## Directions
Beginning at the line that contains "Plotting both logarithmically", return every remaining line of the data below exactly; return nothing before it.

Dataset records below:

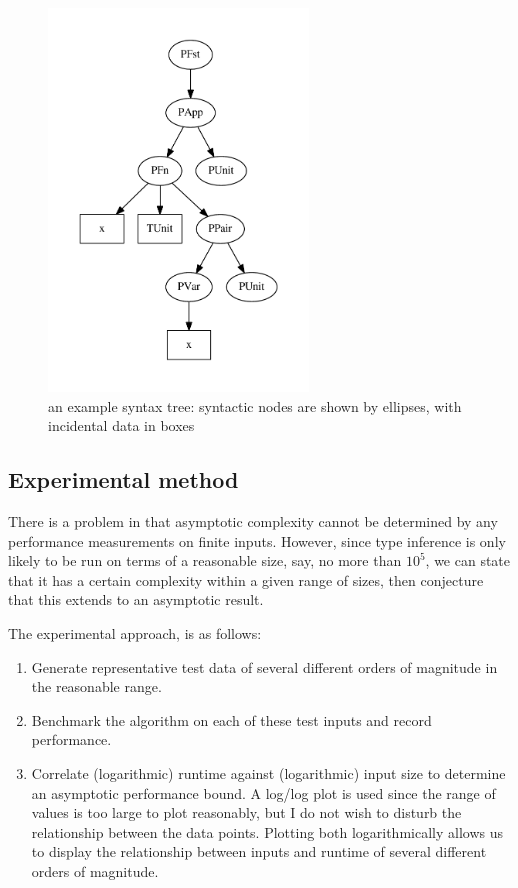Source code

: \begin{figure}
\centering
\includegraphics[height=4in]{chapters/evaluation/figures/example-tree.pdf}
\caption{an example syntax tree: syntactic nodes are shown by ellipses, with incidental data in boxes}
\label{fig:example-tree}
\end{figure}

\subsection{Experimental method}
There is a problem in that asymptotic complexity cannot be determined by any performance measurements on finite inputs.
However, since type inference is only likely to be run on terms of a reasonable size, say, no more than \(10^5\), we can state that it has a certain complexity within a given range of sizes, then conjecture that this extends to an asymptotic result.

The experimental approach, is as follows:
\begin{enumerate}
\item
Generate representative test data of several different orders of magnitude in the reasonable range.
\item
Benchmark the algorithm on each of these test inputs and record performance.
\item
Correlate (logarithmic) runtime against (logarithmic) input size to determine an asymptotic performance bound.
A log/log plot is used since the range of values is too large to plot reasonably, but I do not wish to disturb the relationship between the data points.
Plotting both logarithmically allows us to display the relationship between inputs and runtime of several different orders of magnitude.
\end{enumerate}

End of Dataset records.

## Answer to this task
Plotting both logarithmically allows us to display the relationship between inputs and runtime of several different orders of magnitude.
\end{enumerate}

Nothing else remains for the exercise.